Thanks to an X validated question, I re-read Radford Neal’s 2003 Slice sampling paper. Which is an Annals of Statistics discussion paper, and rightly so. While I was involved in the editorial processing of this massive paper (!), I had only vague memories left about it. Slice sampling has this appealing feature of being the equivalent of random walk Metropolis-Hastings for Gibbs sampling, without the drawback of setting a scale for the moves.

“These slice sampling methods can adaptively change the scale of changes made, which makes them easier to tune than Metropolis methods and also avoids problems that arise when the appropriate scale of changes varies over the distribution  (…) Slice sampling methods that improve sampling by suppressing random walks can also be constructed.” (p.706)

One major theme in the paper is fighting random walk behaviour, of which Radford is a strong proponent. Even at the present time, I am a bit surprised by this feature as component-wise slice sampling is exhibiting clear features of a random walk, exploring the subgraph of the target by random vertical and horizontal moves. Hence facing the potential drawback of backtracking to previously visited places.

“A Markov chain consisting solely of overrelaxed updates might not be ergodic.” (p.729)

Overrelaxation is presented as a mean to avoid the random walk behaviour by removing rejections. The proposal is actually deterministic projecting the current value to the “other side” of the approximate slice. If it stays within the slice it is accepted. This “reflection principle” [in that it takes the symmetric wrt the centre of the slice] is also connected with antithetic sampling in that it induces rather negative correlation between the successive simulations. The last methodological section covers reflective slice sampling, which appears as a slice version of Hamiltonian Monte Carlo (HMC). Given the difficulty in implementing exact HMC (reflected in the later literature), it is no wonder that Radford proposes an approximation scheme that is valid if somewhat involved.

“We can show invariance of this distribution by showing (…) detailed balance, which for a uniform distribution reduces to showing that the probability density for x¹ to be selected as the next state, given that the current state is x0, is the same as the probability density for x⁰ to be the next state, given that x¹ is the current state, for any states x⁰ and x¹ within [the slice] S.” (p.718)

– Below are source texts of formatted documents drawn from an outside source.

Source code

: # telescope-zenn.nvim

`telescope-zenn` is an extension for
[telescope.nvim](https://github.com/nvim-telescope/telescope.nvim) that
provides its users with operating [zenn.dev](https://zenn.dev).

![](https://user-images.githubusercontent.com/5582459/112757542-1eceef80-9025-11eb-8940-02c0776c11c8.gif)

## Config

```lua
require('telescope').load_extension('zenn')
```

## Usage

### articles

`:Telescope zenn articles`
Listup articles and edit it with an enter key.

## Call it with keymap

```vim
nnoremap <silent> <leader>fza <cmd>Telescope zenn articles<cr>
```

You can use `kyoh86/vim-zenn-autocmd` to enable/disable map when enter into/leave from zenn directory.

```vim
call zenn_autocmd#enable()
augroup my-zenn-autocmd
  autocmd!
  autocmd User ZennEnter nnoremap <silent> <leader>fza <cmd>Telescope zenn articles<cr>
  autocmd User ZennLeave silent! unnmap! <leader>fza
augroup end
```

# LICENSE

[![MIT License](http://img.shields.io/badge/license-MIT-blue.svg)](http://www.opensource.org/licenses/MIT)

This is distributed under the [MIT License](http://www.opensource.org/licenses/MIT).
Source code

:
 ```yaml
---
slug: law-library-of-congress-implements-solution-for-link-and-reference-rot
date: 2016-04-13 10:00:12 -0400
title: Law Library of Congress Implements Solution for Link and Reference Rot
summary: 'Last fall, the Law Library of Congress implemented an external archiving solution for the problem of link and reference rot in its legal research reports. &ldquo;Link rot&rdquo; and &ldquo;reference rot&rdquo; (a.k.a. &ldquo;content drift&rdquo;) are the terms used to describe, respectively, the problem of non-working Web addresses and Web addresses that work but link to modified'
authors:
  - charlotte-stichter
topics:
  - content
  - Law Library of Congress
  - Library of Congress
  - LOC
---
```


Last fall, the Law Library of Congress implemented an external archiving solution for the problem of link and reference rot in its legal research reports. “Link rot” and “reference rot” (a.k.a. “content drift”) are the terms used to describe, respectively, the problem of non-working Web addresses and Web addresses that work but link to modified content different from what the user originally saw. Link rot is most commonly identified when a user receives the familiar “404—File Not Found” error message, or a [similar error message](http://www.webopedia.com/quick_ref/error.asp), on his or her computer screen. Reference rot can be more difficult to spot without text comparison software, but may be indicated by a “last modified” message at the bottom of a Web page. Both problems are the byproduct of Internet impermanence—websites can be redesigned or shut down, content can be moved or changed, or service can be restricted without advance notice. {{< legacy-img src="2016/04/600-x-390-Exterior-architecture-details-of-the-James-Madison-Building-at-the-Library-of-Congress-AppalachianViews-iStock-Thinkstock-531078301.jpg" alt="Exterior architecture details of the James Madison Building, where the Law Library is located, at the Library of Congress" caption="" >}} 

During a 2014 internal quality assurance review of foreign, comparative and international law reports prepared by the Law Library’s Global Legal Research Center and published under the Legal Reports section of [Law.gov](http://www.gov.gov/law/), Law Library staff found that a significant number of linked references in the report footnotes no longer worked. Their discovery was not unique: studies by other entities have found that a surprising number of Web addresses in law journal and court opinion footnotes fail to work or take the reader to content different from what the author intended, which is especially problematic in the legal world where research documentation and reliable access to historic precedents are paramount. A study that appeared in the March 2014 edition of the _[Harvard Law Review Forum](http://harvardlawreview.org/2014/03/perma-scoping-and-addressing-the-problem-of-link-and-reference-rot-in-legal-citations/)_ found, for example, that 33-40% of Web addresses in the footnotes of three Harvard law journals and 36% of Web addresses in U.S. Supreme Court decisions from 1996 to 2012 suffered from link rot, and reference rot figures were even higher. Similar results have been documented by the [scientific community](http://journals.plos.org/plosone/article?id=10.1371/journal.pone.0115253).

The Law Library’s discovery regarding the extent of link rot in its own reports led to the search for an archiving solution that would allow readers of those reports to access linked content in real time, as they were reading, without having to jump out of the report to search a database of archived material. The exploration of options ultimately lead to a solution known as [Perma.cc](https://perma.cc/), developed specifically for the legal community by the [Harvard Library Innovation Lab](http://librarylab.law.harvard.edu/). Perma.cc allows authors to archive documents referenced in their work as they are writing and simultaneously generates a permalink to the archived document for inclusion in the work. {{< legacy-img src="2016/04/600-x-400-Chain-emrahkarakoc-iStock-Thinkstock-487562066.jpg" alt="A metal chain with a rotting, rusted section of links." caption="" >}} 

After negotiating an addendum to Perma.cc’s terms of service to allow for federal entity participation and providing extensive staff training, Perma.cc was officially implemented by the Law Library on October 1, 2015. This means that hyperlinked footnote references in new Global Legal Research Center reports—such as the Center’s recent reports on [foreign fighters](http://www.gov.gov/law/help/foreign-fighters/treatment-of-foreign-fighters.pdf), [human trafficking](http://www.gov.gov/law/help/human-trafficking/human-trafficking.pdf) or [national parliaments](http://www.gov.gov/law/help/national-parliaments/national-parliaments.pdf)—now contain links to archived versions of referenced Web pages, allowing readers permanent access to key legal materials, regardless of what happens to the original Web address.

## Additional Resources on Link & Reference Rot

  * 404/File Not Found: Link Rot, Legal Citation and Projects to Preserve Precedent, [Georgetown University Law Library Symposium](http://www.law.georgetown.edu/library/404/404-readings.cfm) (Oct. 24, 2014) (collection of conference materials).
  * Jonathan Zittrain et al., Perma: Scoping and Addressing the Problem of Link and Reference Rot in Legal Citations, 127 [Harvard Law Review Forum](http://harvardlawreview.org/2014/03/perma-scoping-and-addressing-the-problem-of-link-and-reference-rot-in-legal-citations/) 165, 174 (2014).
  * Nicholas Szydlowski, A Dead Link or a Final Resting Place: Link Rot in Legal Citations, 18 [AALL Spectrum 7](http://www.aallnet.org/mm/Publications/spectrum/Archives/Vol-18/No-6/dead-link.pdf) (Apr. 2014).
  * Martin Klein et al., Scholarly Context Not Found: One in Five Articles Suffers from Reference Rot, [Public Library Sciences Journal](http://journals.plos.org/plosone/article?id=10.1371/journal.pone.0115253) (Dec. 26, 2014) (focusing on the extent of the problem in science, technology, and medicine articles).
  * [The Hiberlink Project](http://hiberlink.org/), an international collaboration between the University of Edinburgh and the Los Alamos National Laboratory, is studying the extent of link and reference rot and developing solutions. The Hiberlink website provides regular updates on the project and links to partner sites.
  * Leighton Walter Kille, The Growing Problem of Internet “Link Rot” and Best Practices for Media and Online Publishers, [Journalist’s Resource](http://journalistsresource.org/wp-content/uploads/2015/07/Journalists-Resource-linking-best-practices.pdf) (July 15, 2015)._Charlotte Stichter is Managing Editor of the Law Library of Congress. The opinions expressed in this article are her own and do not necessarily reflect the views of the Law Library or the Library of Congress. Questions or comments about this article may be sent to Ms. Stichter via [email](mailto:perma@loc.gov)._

In direct connection with the X validated question there is a whole section of the paper on implementing single-variable slice sampling that I had completely forgotten, with a collection of practical implementations when the slice

S={x; u < f(x) }

cannot be computed in an exact manner. Like the “stepping out” procedure. The resulting set (interval) where the uniform simulation in x takes place may well miss some connected component(s) of the slice. This quote may sound like a strange argument in that the move may well leave a part of the slice off and still satisfy this condition. Not really since it states that it must hold for any pair of states within S… The very positive side of this section is to allow for slice sampling in cases where the inversion of u < f(x) is intractable. Hence with a strong practical implication. The multivariate extension of the approximation procedure is more (potentially) fraught with danger in that it may fell victim to a curse of dimension, in that the box for the uniform simulation of x may be much too large when compared with the true slice (or slice of the slice). I had more of a memory of the “trail of crumbs” idea, mostly because of the name I am afraid!, which links with delayed rejection, as indicated in the paper, but seems awfully delicate to calibrate.